Start of Provided records
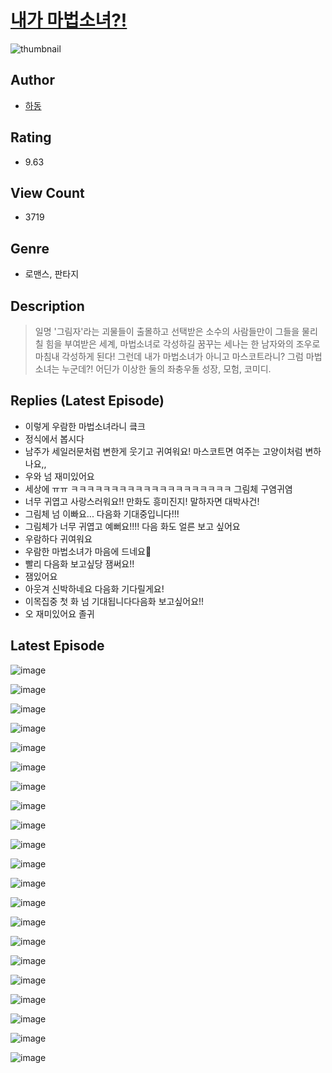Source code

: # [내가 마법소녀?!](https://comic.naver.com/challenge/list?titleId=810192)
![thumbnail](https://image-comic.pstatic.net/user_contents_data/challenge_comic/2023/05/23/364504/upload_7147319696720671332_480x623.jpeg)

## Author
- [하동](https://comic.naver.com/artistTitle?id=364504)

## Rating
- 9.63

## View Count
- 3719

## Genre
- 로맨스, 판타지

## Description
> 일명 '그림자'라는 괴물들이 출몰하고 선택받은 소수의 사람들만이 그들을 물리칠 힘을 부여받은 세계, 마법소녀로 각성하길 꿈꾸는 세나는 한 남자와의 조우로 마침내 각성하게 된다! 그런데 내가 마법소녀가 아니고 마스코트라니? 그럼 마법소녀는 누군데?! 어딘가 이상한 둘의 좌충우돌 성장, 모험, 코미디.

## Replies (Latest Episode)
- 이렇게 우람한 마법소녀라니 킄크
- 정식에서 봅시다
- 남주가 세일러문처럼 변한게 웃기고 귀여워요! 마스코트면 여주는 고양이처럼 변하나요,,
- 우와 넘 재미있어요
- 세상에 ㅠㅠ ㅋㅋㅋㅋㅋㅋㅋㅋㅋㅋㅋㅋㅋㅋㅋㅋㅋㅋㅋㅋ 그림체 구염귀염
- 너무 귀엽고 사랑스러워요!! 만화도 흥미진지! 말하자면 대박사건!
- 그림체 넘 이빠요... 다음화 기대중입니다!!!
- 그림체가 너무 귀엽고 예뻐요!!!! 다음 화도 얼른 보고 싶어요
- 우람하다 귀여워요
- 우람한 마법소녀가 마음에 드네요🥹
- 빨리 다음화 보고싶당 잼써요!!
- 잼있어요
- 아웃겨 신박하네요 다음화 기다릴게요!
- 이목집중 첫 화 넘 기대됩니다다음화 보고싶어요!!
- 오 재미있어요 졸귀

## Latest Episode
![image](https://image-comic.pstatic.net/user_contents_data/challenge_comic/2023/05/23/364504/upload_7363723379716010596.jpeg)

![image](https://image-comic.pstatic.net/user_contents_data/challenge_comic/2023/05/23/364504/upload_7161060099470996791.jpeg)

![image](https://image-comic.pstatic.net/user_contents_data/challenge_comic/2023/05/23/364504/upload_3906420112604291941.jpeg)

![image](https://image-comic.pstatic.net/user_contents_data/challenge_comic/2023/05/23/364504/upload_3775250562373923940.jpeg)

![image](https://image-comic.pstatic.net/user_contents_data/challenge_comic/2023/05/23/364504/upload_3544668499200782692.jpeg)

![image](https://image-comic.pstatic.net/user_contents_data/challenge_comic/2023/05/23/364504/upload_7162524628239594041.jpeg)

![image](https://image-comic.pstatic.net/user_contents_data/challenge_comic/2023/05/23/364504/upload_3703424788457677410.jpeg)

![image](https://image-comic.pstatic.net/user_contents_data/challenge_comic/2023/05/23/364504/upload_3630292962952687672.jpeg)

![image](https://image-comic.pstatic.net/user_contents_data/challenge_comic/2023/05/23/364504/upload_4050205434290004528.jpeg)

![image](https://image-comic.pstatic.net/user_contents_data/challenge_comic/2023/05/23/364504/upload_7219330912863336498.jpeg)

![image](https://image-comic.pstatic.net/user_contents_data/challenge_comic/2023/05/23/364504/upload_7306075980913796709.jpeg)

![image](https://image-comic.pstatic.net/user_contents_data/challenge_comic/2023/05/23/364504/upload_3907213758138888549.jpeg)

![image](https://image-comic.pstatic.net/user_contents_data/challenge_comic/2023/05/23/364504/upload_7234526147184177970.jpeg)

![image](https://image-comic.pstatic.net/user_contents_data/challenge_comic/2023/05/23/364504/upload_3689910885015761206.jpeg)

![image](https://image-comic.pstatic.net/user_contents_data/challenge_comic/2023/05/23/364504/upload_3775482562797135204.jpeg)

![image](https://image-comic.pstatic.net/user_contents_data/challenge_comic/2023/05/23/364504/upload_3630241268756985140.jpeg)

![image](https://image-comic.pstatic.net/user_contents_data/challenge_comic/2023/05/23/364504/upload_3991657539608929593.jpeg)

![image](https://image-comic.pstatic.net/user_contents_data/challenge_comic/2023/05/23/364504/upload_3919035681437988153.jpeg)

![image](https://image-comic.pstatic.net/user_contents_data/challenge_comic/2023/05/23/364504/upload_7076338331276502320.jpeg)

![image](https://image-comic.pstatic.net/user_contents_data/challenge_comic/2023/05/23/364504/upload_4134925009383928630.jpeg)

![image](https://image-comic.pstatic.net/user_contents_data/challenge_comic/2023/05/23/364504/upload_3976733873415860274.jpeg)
End of Provided records
Start of Provided records
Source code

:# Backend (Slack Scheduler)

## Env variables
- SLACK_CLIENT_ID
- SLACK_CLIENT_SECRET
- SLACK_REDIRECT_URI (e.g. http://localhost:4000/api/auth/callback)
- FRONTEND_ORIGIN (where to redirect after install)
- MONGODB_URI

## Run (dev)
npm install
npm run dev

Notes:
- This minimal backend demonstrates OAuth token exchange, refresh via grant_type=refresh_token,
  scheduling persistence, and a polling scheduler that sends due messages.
End of Provided records
Try it -> When a line in the material above holds the word "Latest", copy that line.

Reply to the task ->
## Replies (Latest Episode)
## Latest Episode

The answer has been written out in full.